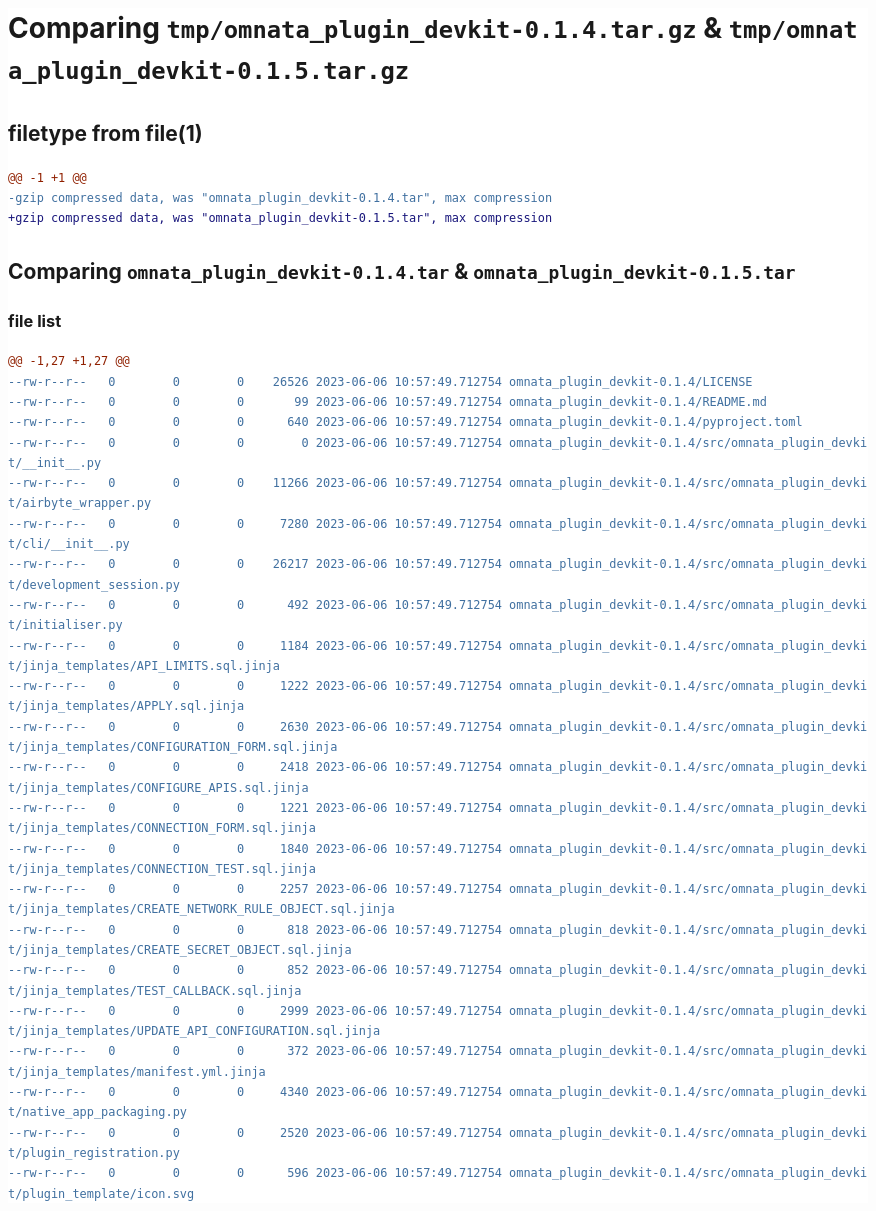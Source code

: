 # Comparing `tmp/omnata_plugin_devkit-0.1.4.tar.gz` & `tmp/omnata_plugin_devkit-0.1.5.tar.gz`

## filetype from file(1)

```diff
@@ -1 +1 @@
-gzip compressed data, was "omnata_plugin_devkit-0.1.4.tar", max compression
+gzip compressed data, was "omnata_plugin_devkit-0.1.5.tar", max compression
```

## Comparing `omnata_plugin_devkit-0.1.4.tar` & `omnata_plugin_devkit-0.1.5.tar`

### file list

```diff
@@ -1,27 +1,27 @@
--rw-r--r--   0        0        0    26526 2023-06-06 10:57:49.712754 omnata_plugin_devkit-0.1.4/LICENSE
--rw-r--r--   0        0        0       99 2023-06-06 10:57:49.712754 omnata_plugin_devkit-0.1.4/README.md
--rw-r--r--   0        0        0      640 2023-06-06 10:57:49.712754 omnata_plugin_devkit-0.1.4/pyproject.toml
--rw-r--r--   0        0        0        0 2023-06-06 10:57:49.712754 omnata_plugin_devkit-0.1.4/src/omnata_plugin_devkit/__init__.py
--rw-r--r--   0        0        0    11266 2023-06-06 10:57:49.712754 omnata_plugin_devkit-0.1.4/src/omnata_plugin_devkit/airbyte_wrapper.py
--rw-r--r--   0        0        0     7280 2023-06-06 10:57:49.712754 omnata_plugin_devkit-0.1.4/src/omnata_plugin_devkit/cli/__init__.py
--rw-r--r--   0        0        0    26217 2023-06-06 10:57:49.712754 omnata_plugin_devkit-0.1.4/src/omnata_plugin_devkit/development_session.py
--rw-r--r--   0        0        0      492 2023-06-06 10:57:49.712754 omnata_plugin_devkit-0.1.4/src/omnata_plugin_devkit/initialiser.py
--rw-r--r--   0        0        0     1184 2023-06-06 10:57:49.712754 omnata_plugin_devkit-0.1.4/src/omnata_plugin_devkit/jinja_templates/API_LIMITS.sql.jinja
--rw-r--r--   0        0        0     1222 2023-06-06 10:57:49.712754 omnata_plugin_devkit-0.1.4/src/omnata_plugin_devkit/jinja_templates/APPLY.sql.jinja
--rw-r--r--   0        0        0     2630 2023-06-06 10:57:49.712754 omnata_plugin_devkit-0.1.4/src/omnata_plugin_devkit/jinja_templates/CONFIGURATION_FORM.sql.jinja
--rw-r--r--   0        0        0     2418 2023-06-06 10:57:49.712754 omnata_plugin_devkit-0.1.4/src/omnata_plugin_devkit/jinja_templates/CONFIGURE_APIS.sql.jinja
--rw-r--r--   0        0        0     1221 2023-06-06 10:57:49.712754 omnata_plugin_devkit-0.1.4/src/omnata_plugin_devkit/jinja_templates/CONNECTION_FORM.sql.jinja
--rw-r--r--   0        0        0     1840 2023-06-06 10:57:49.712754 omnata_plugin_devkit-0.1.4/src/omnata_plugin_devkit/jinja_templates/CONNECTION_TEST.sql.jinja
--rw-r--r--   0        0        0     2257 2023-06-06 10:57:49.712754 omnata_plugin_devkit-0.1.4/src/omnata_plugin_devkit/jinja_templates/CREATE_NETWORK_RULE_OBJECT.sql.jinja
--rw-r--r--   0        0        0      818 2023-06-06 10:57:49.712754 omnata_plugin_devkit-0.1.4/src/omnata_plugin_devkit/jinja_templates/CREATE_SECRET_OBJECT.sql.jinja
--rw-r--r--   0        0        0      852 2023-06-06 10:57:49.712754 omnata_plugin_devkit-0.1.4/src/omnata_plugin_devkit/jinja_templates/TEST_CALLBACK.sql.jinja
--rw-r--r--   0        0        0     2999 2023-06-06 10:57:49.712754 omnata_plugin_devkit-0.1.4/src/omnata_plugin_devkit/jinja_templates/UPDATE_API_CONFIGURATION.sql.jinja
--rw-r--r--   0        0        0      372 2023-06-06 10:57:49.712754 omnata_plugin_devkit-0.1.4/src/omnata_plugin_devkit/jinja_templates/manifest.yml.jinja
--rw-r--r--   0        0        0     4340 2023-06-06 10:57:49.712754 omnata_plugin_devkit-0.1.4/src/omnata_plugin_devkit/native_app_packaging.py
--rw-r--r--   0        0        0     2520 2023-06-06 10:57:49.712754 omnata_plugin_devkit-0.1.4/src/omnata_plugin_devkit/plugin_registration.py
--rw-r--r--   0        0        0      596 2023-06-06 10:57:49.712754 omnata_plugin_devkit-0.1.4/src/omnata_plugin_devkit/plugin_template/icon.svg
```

* * *

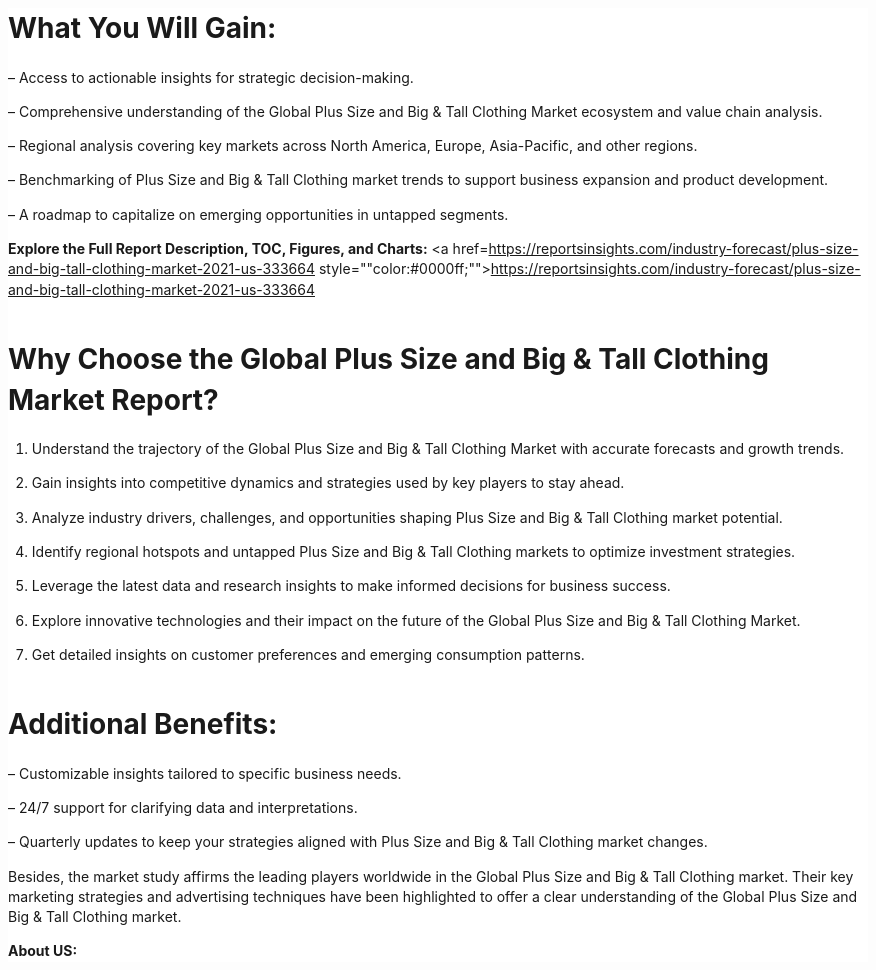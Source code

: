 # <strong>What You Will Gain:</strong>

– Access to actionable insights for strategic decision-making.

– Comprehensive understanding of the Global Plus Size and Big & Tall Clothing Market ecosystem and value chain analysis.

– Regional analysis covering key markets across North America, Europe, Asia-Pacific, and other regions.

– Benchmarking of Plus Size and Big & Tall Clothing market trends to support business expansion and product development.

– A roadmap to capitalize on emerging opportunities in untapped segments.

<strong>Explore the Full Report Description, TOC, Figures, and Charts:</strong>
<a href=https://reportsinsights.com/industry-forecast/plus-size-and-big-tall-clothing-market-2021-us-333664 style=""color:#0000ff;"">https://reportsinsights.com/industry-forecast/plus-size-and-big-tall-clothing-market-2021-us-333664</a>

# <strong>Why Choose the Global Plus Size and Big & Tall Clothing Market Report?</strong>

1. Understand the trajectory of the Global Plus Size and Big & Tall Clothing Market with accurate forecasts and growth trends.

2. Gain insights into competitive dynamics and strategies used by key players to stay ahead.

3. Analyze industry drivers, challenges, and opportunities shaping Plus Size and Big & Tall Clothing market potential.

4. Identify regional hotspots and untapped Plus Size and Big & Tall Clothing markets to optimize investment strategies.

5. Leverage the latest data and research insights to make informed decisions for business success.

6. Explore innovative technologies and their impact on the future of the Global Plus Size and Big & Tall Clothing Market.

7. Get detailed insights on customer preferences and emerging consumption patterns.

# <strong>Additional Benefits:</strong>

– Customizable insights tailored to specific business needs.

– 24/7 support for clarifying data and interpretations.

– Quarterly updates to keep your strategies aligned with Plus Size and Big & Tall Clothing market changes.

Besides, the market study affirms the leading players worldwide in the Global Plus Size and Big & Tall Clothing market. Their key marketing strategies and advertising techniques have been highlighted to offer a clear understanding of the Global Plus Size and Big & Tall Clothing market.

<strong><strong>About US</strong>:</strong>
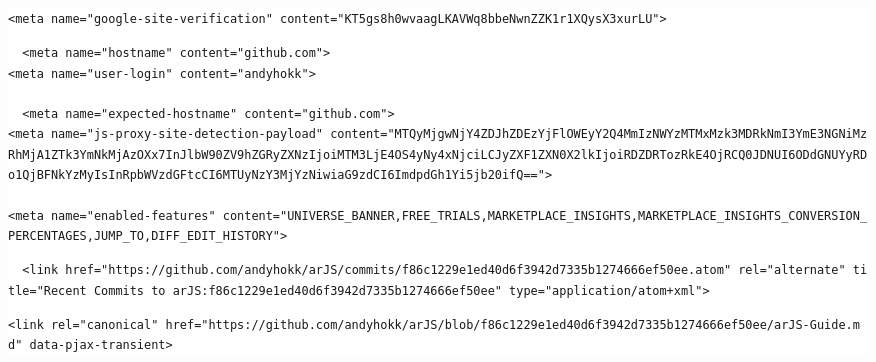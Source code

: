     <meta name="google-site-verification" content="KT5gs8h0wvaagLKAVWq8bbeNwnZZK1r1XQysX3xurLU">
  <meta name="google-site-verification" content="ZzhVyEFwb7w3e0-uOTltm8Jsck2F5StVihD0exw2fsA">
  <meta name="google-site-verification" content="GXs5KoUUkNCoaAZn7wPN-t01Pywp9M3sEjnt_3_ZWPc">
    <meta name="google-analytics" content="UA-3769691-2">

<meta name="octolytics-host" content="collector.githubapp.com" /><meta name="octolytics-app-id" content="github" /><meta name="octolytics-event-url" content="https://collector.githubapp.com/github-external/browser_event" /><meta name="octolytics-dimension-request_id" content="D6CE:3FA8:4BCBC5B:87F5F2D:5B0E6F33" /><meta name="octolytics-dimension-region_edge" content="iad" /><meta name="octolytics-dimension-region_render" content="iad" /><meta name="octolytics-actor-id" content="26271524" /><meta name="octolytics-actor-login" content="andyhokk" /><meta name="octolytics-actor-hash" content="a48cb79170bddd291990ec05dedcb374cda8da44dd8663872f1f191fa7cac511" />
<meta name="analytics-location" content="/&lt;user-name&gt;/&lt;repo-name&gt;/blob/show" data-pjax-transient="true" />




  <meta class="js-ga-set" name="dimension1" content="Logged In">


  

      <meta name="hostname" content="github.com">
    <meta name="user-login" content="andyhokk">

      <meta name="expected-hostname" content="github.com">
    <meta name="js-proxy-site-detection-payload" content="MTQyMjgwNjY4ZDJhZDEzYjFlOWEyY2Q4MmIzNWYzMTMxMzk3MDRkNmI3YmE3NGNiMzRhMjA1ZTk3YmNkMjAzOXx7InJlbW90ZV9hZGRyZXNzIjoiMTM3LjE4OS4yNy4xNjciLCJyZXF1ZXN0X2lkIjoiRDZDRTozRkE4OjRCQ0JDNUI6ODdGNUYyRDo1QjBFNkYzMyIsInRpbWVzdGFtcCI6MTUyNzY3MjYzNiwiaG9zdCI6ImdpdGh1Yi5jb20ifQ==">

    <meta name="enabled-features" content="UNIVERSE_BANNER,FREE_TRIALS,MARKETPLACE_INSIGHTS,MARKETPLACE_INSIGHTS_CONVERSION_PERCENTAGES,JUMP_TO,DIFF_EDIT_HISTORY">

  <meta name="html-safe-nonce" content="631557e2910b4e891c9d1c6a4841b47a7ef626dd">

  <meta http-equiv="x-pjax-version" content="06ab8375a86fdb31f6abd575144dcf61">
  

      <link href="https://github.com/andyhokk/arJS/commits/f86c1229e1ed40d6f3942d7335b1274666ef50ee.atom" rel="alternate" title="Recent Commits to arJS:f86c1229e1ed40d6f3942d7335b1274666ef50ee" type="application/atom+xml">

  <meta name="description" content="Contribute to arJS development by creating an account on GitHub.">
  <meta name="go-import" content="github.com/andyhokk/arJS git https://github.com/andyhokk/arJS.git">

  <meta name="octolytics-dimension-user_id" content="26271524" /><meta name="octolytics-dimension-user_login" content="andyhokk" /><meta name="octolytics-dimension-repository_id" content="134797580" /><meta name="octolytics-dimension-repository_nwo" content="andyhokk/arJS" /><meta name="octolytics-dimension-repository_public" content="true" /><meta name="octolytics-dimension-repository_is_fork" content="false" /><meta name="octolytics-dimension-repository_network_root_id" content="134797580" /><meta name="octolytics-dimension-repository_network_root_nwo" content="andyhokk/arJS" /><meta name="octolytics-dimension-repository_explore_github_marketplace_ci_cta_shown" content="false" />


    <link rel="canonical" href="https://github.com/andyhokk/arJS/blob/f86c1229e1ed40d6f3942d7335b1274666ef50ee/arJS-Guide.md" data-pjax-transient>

==

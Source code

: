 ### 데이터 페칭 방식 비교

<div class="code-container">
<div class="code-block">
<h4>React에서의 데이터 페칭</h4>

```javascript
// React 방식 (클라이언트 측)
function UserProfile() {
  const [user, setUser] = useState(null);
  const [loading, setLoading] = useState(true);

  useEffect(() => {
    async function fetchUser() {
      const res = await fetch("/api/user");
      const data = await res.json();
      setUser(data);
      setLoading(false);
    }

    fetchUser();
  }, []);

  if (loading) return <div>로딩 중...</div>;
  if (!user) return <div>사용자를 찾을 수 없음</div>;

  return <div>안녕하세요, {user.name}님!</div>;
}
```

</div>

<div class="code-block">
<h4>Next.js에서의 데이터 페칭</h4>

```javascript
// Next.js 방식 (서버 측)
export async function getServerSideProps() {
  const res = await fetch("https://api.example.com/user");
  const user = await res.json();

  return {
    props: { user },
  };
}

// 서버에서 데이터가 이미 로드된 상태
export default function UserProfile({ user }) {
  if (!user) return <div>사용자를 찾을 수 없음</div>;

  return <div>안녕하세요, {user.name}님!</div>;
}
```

ASSIGNMENT — Show me every line in the data above that includes "with".

EXERCISE SOLUTION —
1. Understand the trajectory of the Global Plus Size and Big & Tall Clothing Market with accurate forecasts and growth trends.
– Quarterly updates to keep your strategies aligned with Plus Size and Big & Tall Clothing market changes.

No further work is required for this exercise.